[Peace-discuss] Even business press recognizes Israeli criminality

C. G. ESTABROOK cge at shout.net
Tue Jun 1 21:48:24 CDT 2010


In re this piece, Doug Henwood of Left Business Observer writes, correctly it 
seems to me, "This is sophisticated bourgeois opinion, but it does suggest that 
there's really no global ruling class consensus in favor of Israel."

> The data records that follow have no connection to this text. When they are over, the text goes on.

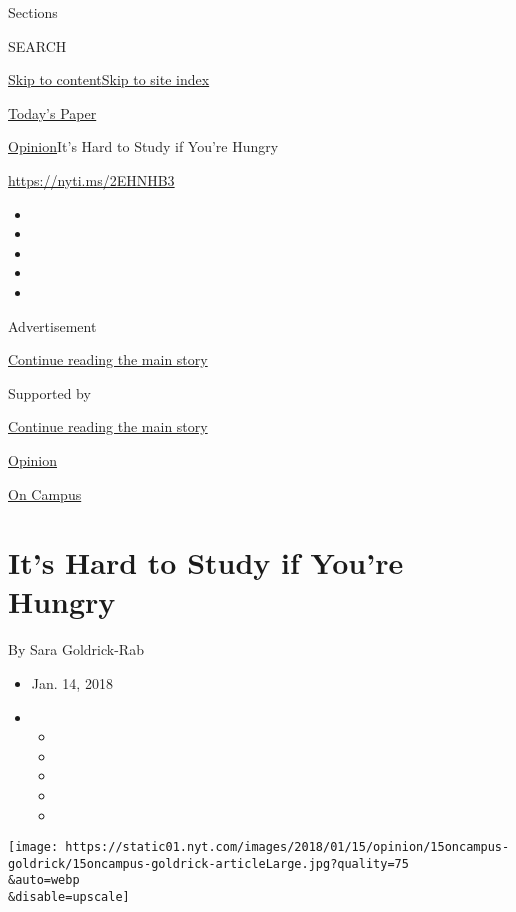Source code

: Sections

SEARCH

\protect\hyperlink{site-content}{Skip to
content}\protect\hyperlink{site-index}{Skip to site index}

\href{https://myaccount.nytimes.com/auth/login?response_type=cookie\&client_id=vi}{}

\href{https://www.nytimes.com/section/todayspaper}{Today's Paper}

\href{/section/opinion}{Opinion}\textbar{}It's Hard to Study if You're
Hungry

\href{https://nyti.ms/2EHNHB3}{https://nyti.ms/2EHNHB3}

\begin{itemize}
\item
\item
\item
\item
\item
\end{itemize}

Advertisement

\protect\hyperlink{after-top}{Continue reading the main story}

Supported by

\protect\hyperlink{after-sponsor}{Continue reading the main story}

\href{/section/opinion}{Opinion}

\href{/column/on-campus}{On Campus}

\hypertarget{its-hard-to-study-if-youre-hungry}{%
\section{It's Hard to Study if You're
Hungry}\label{its-hard-to-study-if-youre-hungry}}

By Sara Goldrick-Rab

\begin{itemize}
\item
  Jan. 14, 2018
\item
  \begin{itemize}
  \item
  \item
  \item
  \item
  \item
  \end{itemize}
\end{itemize}

\texttt{[image: https://static01.nyt.com/images/2018/01/15/opinion/15oncampus-goldrick/15oncampus-goldrick-articleLarge.jpg?quality=75\\\&auto=webp\\\&disable=upscale]}


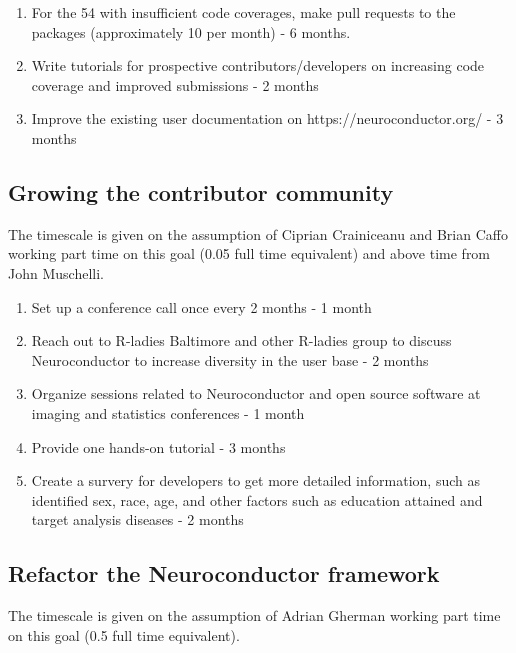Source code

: \documentclass[]{elsarticle} %
\providecommand{\tightlist}{%
  \setlength{\itemsep}{0pt}\setlength{\parskip}{0pt}}
\begin{document}
\begin{enumerate}
\def\labelenumi{\arabic{enumi}.}
\tightlist
\item
  For the 54 with insufficient code coverages, make pull requests to the
  packages (approximately 10 per month) - 6 months.\\
\item
  Write tutorials for prospective contributors/developers on increasing
  code coverage and improved submissions - 2 months
\item
  Improve the existing user documentation on https://neuroconductor.org/
  - 3 months
\end{enumerate}

\subsection{Growing the contributor
community}\label{growing-the-contributor-community-1}

The timescale is given on the assumption of Ciprian Crainiceanu and
Brian Caffo working part time on this goal (0.05 full time equivalent)
and above time from John Muschelli.

\begin{enumerate}
\def\labelenumi{\arabic{enumi}.}
\tightlist
\item
  Set up a conference call once every 2 months - 1 month
\item
  Reach out to R-ladies Baltimore and other R-ladies group to discuss
  Neuroconductor to increase diversity in the user base - 2 months
\item
  Organize sessions related to Neuroconductor and open source software
  at imaging and statistics conferences - 1 month
\item
  Provide one hands-on tutorial - 3 months
\item
  Create a survery for developers to get more detailed information, such
  as identified sex, race, age, and other factors such as education
  attained and target analysis diseases - 2 months
\end{enumerate}

\subsection{Refactor the Neuroconductor
framework}\label{refactor-the-neuroconductor-framework-1}

The timescale is given on the assumption of Adrian Gherman working part
time on this goal (0.5 full time equivalent).
\end{document}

That's correct. Israel is the USG's dogsbody - to its own corruption - and has 
been for forty years.  Nobody else's.


On 6/1/10 6:17 AM, C. G. Estabrook wrote:
> [The Financial Times is very roughly the British analogue to the Wall
> Street Journal. --CGE]
>
> Israel is lost at sea
> Published: May 31 2010 19:12 | Last updated: May 31 2010 19:12
>
> With Monday’s brazen act of piracy, Israel dealt a blow to the
> legitimacy of its own struggle. The killing of activists aboard the
> captured ships sent Israel’s way of defending its security, which it was
> already imperative to return within the bounds of international law,
> hurtling into lawlessness.
>
> Israel claims the activists had links with extremist groups and that
> some attacked Israeli soldiers with knives and sticks (and in some
> accounts the odd light firearm). Even if true, this would not justify
> the illegal capture of civilian ships carrying humanitarian aid in
> international waters, let alone the use of deadly force.
>
> Outrageous as this behaviour was, the true outrage is the illegal
> blockade of Gaza that it enforced. Since the January 2009 Gaza war,
> which exposed Israel’s determination to destroy Hamas’s capabilities
> regardless of the cost to innocent Palestinians, Israel and Egypt have
> colluded to prevent the enclave’s reconstruction. According to the
> United Nations, three-quarters of the damage has not been repaired and
> 60 per cent of homes do not have enough food.
>
> The ostensible goal is to weaken Hamas, the Muslim Brotherhood offshoot
> that rules Gaza (and whose Egyptian incarnation is Hosni Mubarak’s only
> real opposition). But the blockade aimed at crushing it, besides the
> illegal collective punishment it implies, only shores up Hamas’s
> support. If Israel and Egypt wanted to turn Gaza into a mafia-run
> statelet, they could hardly do better than sever any alternatives to
> Hamas’s smuggling network, leaving the population even more at its mercy.
>
> Hamas engages in terrorism and fires occasional rockets into Israel, but
> it is an example of that rarest of Middle Eastern species: a popularly
> elected government. It has also signed up to the 2002 comprehensive
> peace offer by the Arab League and the Organisation of the Islamic
> Conference. If this is a bluff, it is one Israel has yet to call. That
> is what this is ultimately about. Israel’s government has been
> pretending it is ready to negotiate for peace, but that there is no one
> to negotiate with on the other side. The attack on the blockade-busters
> lays bare the country’s slide into contempt for international law,
> intolerance of dissent and wilful sabotage of viable representation for
> Palestinians.
>
> Israel has always known the importance of its conduct being judged legal
> by the world’s leading powers. Those powers – in the body of the Quartet
> and the UN Security Council – must now make clear it has gone too far.